Clicking on the numbers at the end of each branch takes you to the respective branch, where you can add more algorithms to it.

Saving and loading the tree¶

While you are in the tree view, you will also see a save and a load button, as seen below.

../_images/flexiclic_save_tree.png — Fig. 27 Save and load buttons for the analysis tree¶

Clicking on save to file initiates a download, where the entire tree structure is stored as a JSON file.

You can load this file back into FlexiConc to recreate your analysis at any point. This also allows you to directly share your analysis with other researchers or students.

Adding algorithms¶

When you are on a branch, clicking on the add algorithm button shows all available algorithms. You can scroll down or use the search bar to type an algorithm name.

../_images/flexiclic_algo.png — Fig. 28 Adding an algorithm to the tree¶

Adding a new algorithm below an existing one will create a new node on the same branch.
Clicking on the plus sign + next to the tree symbol creates a new branch on the top level.
By clicking on the branch symbol at the bottom of a node, you create a new branch below that node. In the example below, the new branch would be initiated containing all steps up to, and including, the algorithm select by token-level string attribute, but not any steps carried out below.

../_images/flexiclic_algo_options.png — Fig. 29 Branching off from an existing branch¶

As we have seen so far, the branches are numbered by default; and the number automatically counts up in the order of branch creation. This is a useful default, as the numbering then serves as a record of the order in which your analysis gradually built up. However, there are cases where the numbering isn’t enough to keep track of your results. You can therefore create a named path for any given branch by using the menu below the Add algorithm button:

../_images/flexiclic_named_path.png — Fig. 30 Naming a path¶

Creating a named path will not overwrite your numbered path. Instead, it creates a copy that is stored separately under the name that you chose, and which you can access through the tree view just like a numbered path. After creating a named path, you will stay on the numbered path you have copied.

Named paths are immutable, i.e., you cannot append any algorithms to them.
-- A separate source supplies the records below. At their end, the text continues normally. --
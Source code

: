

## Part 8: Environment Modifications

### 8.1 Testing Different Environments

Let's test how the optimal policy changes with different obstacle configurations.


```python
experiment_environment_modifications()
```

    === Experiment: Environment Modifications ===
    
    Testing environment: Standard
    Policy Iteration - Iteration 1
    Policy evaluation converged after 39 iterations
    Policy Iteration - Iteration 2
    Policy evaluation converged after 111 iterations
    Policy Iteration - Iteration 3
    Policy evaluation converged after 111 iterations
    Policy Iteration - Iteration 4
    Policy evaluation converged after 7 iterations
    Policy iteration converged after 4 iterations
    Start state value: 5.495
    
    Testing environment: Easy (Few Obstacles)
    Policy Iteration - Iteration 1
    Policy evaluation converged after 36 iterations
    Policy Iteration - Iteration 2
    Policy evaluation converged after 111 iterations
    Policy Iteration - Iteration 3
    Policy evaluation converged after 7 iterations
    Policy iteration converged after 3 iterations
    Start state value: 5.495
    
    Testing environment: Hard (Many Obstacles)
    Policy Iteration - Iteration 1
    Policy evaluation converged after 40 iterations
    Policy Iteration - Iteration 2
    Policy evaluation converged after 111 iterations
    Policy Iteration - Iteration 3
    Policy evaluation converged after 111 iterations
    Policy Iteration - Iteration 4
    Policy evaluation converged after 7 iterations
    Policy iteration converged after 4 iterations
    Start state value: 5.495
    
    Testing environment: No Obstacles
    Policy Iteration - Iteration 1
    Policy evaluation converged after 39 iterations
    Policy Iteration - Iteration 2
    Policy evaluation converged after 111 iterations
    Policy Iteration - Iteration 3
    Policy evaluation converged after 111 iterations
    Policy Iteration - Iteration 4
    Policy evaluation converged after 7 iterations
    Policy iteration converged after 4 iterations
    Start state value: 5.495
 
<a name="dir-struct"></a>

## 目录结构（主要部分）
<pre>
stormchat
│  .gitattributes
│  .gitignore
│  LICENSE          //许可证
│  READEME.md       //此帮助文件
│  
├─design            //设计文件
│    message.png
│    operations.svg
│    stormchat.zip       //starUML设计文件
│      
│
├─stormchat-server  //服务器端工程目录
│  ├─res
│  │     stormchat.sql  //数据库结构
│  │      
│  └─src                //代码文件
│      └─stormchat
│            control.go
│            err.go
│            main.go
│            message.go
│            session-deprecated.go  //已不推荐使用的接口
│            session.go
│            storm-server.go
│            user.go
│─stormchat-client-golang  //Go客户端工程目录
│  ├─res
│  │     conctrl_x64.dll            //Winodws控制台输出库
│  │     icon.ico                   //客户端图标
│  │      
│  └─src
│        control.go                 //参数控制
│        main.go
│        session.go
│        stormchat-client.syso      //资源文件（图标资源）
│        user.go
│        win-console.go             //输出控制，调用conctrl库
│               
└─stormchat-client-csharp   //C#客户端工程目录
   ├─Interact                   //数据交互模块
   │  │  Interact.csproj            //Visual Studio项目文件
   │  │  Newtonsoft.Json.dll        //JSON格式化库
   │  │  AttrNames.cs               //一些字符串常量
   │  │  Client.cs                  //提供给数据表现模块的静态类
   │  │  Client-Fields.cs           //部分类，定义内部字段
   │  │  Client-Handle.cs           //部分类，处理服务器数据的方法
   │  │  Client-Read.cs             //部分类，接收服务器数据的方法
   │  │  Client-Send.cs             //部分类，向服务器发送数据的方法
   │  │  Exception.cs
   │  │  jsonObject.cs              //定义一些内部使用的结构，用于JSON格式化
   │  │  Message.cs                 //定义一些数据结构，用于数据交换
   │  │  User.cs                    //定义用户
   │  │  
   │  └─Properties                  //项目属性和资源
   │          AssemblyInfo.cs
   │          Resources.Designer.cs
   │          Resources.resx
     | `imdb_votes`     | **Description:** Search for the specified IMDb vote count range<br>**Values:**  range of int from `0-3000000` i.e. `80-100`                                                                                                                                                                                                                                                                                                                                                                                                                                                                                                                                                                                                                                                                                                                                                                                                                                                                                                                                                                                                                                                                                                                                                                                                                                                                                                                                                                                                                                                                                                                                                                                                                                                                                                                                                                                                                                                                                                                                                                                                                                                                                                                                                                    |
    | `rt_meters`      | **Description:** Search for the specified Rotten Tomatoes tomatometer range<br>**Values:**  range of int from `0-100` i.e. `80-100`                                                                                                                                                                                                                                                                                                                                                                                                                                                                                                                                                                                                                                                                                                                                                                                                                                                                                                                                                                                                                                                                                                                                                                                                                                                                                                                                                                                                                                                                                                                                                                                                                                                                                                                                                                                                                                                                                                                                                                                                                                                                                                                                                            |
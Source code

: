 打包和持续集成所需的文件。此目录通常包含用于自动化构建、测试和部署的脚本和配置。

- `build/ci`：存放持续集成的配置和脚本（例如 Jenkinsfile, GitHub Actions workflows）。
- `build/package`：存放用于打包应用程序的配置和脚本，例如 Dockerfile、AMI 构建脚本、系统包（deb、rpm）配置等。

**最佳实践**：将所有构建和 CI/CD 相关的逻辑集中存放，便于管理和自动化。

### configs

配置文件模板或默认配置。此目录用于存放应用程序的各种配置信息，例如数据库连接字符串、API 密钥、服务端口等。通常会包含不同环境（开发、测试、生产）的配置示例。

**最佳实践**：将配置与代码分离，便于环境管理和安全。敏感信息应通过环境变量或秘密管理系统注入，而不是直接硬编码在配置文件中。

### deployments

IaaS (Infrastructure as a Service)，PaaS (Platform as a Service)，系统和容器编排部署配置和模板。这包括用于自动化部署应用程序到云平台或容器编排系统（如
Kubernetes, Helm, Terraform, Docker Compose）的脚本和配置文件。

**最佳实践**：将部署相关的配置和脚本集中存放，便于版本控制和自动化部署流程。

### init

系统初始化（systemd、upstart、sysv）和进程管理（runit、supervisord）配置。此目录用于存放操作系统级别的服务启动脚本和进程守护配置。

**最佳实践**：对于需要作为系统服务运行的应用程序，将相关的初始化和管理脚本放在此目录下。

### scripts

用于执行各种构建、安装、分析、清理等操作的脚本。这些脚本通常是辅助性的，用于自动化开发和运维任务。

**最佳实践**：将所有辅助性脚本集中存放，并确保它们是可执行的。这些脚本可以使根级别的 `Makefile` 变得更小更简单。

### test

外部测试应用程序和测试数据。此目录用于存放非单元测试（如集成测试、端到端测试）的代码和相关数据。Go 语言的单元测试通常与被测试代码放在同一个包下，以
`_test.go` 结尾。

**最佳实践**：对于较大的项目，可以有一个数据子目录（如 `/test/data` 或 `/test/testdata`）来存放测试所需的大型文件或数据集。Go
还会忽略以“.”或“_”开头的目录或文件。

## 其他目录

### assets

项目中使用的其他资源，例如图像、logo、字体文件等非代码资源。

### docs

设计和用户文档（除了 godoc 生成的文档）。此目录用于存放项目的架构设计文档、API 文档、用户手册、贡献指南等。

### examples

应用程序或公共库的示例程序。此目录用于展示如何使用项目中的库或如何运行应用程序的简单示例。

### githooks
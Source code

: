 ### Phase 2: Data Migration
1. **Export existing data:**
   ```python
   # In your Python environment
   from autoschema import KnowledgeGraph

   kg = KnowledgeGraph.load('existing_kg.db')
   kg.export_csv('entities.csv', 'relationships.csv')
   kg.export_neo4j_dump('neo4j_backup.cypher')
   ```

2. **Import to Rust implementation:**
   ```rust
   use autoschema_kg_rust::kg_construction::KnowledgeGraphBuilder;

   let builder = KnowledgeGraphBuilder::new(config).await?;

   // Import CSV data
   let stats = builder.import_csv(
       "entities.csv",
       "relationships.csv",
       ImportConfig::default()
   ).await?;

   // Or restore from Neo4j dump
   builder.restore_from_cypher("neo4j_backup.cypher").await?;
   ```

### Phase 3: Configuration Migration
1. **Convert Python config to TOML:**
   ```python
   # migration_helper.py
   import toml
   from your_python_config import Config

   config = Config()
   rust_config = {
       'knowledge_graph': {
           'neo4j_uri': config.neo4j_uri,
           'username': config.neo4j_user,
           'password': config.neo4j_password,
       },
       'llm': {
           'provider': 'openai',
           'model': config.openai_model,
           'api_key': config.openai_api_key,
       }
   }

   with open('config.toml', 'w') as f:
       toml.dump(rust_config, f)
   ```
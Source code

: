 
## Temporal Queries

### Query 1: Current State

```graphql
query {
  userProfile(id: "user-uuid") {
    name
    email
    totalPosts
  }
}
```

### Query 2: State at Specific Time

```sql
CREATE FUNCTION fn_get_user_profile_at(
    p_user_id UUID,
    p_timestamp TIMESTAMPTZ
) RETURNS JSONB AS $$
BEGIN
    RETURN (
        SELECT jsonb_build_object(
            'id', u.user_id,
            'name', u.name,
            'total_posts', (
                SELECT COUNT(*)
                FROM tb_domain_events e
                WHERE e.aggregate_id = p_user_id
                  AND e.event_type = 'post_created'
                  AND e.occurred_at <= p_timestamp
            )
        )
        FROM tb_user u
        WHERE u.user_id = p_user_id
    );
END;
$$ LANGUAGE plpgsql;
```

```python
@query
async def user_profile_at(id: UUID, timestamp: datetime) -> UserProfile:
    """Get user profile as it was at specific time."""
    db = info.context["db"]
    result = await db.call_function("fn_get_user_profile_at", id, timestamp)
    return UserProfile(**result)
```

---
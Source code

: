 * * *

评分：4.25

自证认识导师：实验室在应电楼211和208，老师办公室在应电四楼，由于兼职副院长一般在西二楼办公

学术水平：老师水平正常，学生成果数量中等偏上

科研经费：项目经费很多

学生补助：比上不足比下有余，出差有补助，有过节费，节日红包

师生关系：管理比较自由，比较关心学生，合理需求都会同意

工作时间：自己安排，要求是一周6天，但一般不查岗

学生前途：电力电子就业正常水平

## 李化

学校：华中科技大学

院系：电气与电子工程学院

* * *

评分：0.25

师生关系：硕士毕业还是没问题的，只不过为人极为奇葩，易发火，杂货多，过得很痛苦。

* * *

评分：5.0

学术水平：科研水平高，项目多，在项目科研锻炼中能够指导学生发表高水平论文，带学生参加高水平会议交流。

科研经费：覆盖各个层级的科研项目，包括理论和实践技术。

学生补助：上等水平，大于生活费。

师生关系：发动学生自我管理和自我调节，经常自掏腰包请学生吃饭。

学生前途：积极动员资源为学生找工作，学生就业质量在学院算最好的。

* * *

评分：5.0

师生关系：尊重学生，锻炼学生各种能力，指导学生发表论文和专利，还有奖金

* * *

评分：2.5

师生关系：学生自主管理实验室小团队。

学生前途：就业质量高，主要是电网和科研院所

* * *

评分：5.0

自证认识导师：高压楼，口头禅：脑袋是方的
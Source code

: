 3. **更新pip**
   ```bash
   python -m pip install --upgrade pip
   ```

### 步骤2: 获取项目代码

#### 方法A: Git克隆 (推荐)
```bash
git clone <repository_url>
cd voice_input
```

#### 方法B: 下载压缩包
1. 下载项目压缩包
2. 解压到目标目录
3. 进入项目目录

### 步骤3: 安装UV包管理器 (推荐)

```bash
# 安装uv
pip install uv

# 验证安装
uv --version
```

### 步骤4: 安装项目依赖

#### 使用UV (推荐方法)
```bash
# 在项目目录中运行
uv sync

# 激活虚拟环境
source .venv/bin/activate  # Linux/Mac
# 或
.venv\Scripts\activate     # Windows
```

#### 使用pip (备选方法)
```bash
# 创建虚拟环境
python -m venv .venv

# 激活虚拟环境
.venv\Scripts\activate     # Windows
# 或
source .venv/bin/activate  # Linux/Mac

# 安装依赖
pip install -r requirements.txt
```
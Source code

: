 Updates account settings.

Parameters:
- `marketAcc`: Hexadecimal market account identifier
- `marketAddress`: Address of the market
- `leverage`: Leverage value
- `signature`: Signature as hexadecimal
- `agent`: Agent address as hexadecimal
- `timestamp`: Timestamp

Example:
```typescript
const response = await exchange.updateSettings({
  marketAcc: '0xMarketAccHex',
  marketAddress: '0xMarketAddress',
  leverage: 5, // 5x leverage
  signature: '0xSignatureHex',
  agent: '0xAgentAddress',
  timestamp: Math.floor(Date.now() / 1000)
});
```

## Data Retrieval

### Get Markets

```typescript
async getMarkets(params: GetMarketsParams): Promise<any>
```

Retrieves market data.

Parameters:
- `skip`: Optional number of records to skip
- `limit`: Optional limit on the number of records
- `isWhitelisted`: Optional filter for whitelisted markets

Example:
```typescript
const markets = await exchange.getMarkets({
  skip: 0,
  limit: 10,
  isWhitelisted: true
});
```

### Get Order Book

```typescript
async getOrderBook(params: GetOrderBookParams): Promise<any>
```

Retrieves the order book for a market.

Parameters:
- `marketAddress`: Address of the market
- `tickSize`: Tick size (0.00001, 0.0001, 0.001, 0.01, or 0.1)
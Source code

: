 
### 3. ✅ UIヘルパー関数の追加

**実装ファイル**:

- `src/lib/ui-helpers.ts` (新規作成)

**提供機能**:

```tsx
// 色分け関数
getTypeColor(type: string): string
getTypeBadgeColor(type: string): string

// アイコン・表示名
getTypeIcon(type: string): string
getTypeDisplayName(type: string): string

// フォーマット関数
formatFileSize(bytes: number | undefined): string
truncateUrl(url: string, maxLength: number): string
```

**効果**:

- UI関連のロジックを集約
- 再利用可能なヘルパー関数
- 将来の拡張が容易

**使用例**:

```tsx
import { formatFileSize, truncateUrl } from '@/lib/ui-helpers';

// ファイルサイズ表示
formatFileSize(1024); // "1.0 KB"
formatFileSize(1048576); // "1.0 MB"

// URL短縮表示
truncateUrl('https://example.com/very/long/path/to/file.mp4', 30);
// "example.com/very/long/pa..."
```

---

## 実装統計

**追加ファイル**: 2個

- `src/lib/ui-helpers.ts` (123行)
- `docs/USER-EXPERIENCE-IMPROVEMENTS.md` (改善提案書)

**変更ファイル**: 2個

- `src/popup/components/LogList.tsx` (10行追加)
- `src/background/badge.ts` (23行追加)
Named paths are also displayed in the tree view. Below, you can see that branch 2 and my_path currently share the exact same sequence of algorithm steps:

../_images/flexiclic_named_path_tree.png — Fig. 31 Named path in the tree view¶

Annotations¶

Annotations are automatic analyses of the concordance data that are added to the concordance through some external source of information. Once added, you can use annotations in various algorithms. You can find the annotations in the add annotation toolbar located right below the query window.

Currently, two types of annotations are available:

Similarity scores calculate the similarity between concordance lines. Three distinct types of similarity annotation are available: sentence transformers, SpaCy embeddings, and TF-IDF score.

Each of these similarity measures offers a range of settings to specify how the similarities should be calculated. The figure below shows the options for Annotate with SpaCy Embeddings: in particular, you need to specify the model and, optionally, the offset if you want to obtain similarities for a fixed context window.

../_images/flexiclic_annotations_spacy.png — Fig. 33 Options for adding annotation with SpaCy embeddings¶

Similarity measures can be used in the Flat clustering by embeddings algorithm, which creates groups based on the similarity scores by applying k-means or agglomerative clustering.

Part-of-speech (POS) tags are the second type of annotation, provided by spaCy models. POS tags are labels that provide a grammatical analysis of each token in the text, e.g. identifying words as nouns or adjectives. In contrast to the similarity annotations, POS tags are not comparisons that result in a score. Instead, they can be used in any algorithm that operates on token-level attributes. In other words, you can use these tags much in the same way that you might use the token itself in a specific position. For example, the tree shown earlier contains a select algorithm with the condition that the token left to the node has to be an adjective.